Segment Start: Data provided

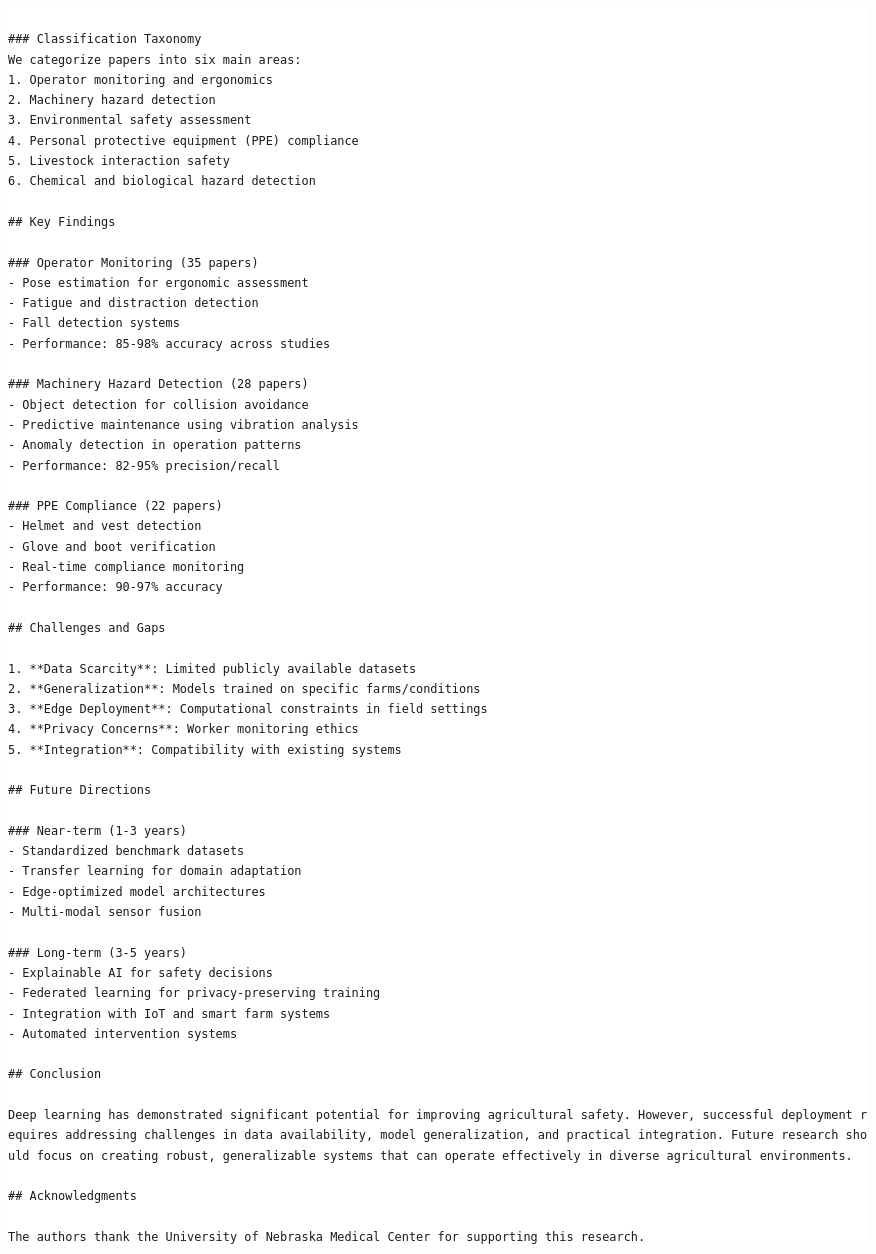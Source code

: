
 ```

### Classification Taxonomy
We categorize papers into six main areas:
1. Operator monitoring and ergonomics
2. Machinery hazard detection
3. Environmental safety assessment
4. Personal protective equipment (PPE) compliance
5. Livestock interaction safety
6. Chemical and biological hazard detection

## Key Findings

### Operator Monitoring (35 papers)
- Pose estimation for ergonomic assessment
- Fatigue and distraction detection
- Fall detection systems
- Performance: 85-98% accuracy across studies

### Machinery Hazard Detection (28 papers)
- Object detection for collision avoidance
- Predictive maintenance using vibration analysis
- Anomaly detection in operation patterns
- Performance: 82-95% precision/recall

### PPE Compliance (22 papers)
- Helmet and vest detection
- Glove and boot verification
- Real-time compliance monitoring
- Performance: 90-97% accuracy

## Challenges and Gaps

1. **Data Scarcity**: Limited publicly available datasets
2. **Generalization**: Models trained on specific farms/conditions
3. **Edge Deployment**: Computational constraints in field settings
4. **Privacy Concerns**: Worker monitoring ethics
5. **Integration**: Compatibility with existing systems

## Future Directions

### Near-term (1-3 years)
- Standardized benchmark datasets
- Transfer learning for domain adaptation
- Edge-optimized model architectures
- Multi-modal sensor fusion

### Long-term (3-5 years)
- Explainable AI for safety decisions
- Federated learning for privacy-preserving training
- Integration with IoT and smart farm systems
- Automated intervention systems

## Conclusion

Deep learning has demonstrated significant potential for improving agricultural safety. However, successful deployment requires addressing challenges in data availability, model generalization, and practical integration. Future research should focus on creating robust, generalizable systems that can operate effectively in diverse agricultural environments.

## Acknowledgments

The authors thank the University of Nebraska Medical Center for supporting this research.
```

Segment End: Data provided

What you should do:
In the records above, find each line with the word "systems" and copy it out.

Solution to this exercise:
- Fall detection systems
5. **Integration**: Compatibility with existing systems
- Integration with IoT and smart farm systems
- Automated intervention systems
Deep learning has demonstrated significant potential for improving agricultural safety. However, successful deployment requires addressing challenges in data availability, model generalization, and practical integration. Future research should focus on creating robust, generalizable systems that can operate effectively in diverse agricultural environments.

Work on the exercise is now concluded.